Coca-Cola rapped by advertising watchdog

Advertising watchdogs have banned Coca-Cola from claiming that its Vitamin Water product is a ‘nutritious’ drink.

The drink – which contains 23g of sugar per 500ml bottle – comes in eight with names like Spark, Defence and Power-C, in flavours such as ‘apple-kiwi’ and ‘tropical citrus’, but does not contain fruit.

The Advertising Standards Authority (ASA) has ruled that consumers ‘would not expect a “nutritious” drink to have the equivalent of four or five teaspoons of added sugar’, adding that most consumers would be expected to finish the bottle – which contains a quarter of the recommended daily intake of sugar.

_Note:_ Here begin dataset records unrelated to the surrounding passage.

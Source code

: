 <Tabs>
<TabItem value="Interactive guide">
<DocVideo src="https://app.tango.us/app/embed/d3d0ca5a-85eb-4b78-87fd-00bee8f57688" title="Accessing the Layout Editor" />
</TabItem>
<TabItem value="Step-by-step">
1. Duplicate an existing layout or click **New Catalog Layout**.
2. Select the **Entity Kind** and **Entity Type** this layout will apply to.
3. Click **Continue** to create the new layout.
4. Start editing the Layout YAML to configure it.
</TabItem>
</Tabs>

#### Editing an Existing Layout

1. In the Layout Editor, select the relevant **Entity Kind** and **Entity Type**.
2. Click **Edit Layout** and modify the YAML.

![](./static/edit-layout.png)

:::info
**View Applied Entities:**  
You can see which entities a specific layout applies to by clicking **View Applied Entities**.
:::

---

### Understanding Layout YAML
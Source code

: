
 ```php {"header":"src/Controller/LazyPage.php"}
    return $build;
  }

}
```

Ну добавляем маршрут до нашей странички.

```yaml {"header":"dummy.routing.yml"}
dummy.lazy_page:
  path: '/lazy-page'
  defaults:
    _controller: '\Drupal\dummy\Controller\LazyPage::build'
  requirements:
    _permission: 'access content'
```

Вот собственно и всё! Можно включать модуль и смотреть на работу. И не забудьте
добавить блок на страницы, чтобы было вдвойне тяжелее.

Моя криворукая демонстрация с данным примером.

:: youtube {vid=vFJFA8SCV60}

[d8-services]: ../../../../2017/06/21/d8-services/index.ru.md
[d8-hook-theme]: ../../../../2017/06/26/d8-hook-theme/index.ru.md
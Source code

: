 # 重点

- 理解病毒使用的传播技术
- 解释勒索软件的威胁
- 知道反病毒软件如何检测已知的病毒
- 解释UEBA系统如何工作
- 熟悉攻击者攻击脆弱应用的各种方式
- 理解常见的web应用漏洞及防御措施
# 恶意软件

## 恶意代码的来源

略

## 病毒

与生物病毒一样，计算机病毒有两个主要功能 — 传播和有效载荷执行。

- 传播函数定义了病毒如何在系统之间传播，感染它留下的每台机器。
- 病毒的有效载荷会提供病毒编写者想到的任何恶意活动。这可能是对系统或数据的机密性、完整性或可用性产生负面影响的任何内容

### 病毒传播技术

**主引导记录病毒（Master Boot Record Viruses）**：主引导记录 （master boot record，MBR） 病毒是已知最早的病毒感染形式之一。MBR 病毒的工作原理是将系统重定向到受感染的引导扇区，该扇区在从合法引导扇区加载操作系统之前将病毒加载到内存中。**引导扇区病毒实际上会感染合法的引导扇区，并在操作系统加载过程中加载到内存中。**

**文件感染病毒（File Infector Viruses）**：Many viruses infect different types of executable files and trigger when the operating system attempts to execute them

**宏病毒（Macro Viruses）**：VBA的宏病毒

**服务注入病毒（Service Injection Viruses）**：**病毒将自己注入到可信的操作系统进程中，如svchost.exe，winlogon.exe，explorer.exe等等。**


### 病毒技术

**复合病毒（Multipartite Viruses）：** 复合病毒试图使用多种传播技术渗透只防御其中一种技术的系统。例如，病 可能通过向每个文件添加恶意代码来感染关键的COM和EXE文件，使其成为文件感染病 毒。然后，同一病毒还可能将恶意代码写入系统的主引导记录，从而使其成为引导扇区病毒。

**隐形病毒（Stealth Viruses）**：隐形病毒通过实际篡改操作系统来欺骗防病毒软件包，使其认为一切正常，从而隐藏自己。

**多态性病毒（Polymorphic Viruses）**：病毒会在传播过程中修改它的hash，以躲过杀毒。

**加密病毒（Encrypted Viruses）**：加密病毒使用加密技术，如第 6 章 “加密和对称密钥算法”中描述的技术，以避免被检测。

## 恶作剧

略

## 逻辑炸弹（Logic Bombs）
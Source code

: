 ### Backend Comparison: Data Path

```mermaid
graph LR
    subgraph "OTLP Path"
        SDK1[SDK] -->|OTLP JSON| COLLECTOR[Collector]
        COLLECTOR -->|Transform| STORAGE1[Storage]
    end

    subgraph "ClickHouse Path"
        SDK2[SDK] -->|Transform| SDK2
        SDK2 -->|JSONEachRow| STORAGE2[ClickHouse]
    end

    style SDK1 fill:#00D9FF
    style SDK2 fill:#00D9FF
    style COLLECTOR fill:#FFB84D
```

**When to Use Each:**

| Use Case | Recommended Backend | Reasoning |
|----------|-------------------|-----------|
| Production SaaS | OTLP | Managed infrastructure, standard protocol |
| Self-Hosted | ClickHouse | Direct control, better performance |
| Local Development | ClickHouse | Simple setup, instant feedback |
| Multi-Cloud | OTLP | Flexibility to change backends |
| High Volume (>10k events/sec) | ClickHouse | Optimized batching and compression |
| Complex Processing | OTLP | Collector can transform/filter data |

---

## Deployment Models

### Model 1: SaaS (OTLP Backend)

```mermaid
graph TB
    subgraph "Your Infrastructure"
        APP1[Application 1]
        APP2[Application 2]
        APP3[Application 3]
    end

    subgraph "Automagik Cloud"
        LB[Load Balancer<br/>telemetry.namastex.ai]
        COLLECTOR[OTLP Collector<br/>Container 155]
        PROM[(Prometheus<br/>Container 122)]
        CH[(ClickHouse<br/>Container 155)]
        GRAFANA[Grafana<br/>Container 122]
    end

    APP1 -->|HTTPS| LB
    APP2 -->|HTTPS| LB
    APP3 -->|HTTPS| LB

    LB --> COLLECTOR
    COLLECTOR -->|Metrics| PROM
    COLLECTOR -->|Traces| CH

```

Coca-Cola had argued the sugar level was within the range of a low-calorie drink, while vitamin content, such as a daily dose of vitamin C, meant it could be considered healthy. Defending its use of the word ‘nutritious’, it said the product contained ‘nutritionally meaningful quantities of several nutrients including 25% of the recommended daily allowance of four B vitamins (B6, B12, niacin and pantothenic acid) along with 100% of the recommended daily allowance of vitamin C’.

However, the ASA banned it from using the word ‘nutritious’ in future ad campaigns.